Bullying has gotten a lot of attention recently. Most of the focus has been on children, but we know that children learn from us by observing how we treat each other and how we use power in relationships.
It is urgent that we take bullying in school seriously. It is not a developmental stage or a phase of childhood; it is a lack of better tools, understanding, accountability and developmental capability. It is not something to be ignored until children grow out of it.
Children who are targeted suffer terribly and the trauma can follow them for decades. Some turn their trauma inward, leading to low self-esteem, under-performance and depression. Others channel it outwardly and become bullies themselves.
When childhood bullies grow up without accountability meted out by their peer groups, families or the criminal justice system, they go to work and continue their pattern of abuse.
That is why American workplaces have a bullying problem.
According to a recent poll conducted by the Workplace Bullying Institute, 27 percent of people polled have current or past experience with workplace bullying and 72 percent reported knowledge that workplace it exists. That means one in four people have experienced bullying and three out of four of us have witnessed it.
It is not a surprise, then, that 93 percent of those same people polled would also support legislation that makes it unlawful.
When an adult has been abused so relentlessly that they have severe anxiety and can no longer work, we assume they must have been weak-willed, mentally ill or have a “victim mentality.”
But that is looking in the wrong direction. The distorted thinking and mental illness of people who are emotionally undeveloped, unstable or disordered and who are inflicting abuse on others are the problem. People who lack self-awareness, emotional capability and communication skills resort to blame and scapegoating.
Because there is no law defining it or how to respond, most employers ignore the perpetrator to prevent liability, allowing workplace bullying to continue. It is a failure of will
that we can and must change. Bullying is abuse.
Here is something you can do today to start change here in Washington state. There are two companion bills that were introduced in the Washington State Legislature that need your support.

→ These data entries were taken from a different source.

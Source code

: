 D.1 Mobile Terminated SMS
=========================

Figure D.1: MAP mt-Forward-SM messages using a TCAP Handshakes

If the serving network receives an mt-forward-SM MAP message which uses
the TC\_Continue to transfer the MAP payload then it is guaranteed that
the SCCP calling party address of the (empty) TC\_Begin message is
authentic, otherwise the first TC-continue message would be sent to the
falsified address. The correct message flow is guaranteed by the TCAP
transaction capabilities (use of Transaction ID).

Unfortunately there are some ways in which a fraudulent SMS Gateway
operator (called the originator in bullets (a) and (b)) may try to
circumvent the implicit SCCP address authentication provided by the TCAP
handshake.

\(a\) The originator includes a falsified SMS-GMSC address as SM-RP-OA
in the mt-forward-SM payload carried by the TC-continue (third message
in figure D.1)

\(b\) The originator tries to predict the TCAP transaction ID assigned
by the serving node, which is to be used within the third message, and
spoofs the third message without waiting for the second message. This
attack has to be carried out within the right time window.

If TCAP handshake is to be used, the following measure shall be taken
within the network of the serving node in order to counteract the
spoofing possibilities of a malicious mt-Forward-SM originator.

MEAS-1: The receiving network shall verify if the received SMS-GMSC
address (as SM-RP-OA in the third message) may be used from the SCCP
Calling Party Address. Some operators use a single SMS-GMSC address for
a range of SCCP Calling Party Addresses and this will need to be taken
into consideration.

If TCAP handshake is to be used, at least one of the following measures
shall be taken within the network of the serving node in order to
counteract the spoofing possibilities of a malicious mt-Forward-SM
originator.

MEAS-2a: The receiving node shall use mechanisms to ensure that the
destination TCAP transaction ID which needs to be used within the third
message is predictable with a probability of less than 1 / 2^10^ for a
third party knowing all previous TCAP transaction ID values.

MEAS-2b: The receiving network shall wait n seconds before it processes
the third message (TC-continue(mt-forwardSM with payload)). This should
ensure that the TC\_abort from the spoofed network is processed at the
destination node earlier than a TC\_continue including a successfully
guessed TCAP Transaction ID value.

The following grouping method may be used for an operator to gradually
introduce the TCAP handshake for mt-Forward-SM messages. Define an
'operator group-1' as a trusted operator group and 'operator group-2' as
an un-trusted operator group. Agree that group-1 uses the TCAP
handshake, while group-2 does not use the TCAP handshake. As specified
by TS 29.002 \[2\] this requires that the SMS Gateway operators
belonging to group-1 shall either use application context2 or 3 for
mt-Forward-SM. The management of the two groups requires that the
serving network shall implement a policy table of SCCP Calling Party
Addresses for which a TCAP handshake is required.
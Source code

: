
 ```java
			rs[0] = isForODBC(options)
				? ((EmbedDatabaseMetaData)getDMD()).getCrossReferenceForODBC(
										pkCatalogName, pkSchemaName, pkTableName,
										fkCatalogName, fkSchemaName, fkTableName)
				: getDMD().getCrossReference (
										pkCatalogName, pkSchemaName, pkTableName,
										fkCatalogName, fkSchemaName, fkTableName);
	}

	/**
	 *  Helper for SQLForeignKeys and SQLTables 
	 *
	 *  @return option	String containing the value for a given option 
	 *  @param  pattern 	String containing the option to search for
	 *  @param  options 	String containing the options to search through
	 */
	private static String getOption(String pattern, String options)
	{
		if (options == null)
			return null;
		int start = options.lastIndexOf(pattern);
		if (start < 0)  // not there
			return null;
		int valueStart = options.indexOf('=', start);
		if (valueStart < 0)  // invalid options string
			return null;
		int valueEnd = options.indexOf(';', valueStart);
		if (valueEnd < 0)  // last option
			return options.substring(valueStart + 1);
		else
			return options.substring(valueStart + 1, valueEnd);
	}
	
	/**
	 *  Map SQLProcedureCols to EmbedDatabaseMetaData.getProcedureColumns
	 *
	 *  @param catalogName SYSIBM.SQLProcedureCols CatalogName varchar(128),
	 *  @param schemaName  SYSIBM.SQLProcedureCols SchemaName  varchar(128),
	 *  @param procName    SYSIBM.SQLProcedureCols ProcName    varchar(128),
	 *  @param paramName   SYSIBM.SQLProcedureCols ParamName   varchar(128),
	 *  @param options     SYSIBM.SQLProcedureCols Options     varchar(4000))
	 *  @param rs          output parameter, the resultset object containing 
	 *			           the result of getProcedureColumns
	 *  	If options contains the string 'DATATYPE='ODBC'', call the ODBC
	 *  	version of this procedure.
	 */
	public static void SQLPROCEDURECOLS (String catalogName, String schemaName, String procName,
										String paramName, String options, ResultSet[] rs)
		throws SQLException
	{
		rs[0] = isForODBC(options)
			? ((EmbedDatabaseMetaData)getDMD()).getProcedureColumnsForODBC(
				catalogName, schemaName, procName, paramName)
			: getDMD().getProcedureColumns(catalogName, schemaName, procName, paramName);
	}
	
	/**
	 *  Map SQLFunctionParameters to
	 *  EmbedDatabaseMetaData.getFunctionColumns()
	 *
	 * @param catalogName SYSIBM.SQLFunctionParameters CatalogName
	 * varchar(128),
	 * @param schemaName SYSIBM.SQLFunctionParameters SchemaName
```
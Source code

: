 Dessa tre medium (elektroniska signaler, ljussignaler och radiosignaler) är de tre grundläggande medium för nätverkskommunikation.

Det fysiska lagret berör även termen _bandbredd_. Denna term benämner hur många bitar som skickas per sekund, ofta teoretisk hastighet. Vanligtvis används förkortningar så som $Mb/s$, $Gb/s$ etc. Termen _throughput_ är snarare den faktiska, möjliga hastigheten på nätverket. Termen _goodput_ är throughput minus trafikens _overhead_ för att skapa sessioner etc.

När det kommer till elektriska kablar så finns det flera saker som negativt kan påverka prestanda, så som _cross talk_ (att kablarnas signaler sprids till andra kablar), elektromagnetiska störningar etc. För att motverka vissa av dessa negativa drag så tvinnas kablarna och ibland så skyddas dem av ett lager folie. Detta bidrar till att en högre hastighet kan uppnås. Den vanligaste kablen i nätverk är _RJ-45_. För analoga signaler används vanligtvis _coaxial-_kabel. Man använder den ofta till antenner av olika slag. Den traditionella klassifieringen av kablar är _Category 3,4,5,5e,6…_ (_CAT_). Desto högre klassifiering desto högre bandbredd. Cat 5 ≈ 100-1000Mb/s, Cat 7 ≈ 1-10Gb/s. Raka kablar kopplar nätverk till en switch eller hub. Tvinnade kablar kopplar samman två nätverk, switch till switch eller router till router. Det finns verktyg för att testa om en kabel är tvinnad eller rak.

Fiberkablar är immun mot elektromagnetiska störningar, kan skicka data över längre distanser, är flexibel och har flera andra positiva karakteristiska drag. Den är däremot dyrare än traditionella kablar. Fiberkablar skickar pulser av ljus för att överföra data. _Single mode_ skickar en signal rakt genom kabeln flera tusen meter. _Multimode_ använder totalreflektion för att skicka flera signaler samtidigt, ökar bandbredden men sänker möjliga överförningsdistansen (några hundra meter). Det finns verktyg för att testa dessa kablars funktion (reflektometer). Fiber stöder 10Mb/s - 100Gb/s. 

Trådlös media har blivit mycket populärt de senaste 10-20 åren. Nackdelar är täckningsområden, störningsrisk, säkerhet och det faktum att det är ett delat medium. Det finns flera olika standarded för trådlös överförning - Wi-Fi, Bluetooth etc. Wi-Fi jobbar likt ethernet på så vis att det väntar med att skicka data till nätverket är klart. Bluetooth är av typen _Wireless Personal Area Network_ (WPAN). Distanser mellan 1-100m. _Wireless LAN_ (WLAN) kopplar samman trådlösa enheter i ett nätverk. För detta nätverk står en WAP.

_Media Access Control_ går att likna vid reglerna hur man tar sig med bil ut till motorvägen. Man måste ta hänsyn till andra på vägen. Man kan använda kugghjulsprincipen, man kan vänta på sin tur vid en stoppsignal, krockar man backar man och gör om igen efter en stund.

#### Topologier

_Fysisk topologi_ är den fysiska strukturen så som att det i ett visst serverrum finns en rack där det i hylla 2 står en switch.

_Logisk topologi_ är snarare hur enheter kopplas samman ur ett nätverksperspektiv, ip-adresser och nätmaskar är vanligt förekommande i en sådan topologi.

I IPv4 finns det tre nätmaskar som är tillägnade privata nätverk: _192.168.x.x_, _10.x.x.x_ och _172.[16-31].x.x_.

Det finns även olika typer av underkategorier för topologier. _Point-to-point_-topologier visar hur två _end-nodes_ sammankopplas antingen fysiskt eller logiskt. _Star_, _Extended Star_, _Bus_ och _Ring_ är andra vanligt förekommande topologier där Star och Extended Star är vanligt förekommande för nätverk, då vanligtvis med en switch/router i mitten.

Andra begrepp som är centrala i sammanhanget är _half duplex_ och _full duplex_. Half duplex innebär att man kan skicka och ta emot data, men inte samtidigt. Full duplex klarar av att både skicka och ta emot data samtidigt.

Senate Bill 6532 and House Bill 2894 would “provide legal recourse for employees who have been harmed, psychologically, physically, or economically, by being deliberately subjected to abusive work environments; and provide legal incentives for employers to prevent and respond to mistreatment of employees at work.”
Please contact your legislators as well as the sponsors of the bills and let them know you appreciate their consideration of these bills because you see the urgency to do something to help employees and employers in Washington state. Find a comprehensive list of legislators here: healthyworkplacebill.org/states/wa/
Let them know you believe this demands our attention now.
We need legislation to protect employees from the worst kinds of bullying and abuse, the kind that ruins lives, and protects the bottom line and liability of employers who do the right thing.
We have to change our belief that abuse is normal and inevitable.
When someone is bullied on the job that is not correcting a problem, it is the problem.
Washington is leading the nation in so many ways. Let’s lead the nation in modeling healthy workplaces. The costs to everyone are too high to ignore it any longer.
Pamela Raphael is a mental health counselor in Seattle specializing in the effects of traumatic workplace and relationship abuse. She is a former board president of Real Change and is currently serving as the Washington State Coordinator for the Healthy Workplace Bill, a national initiative of the Workplace Bullying Institute.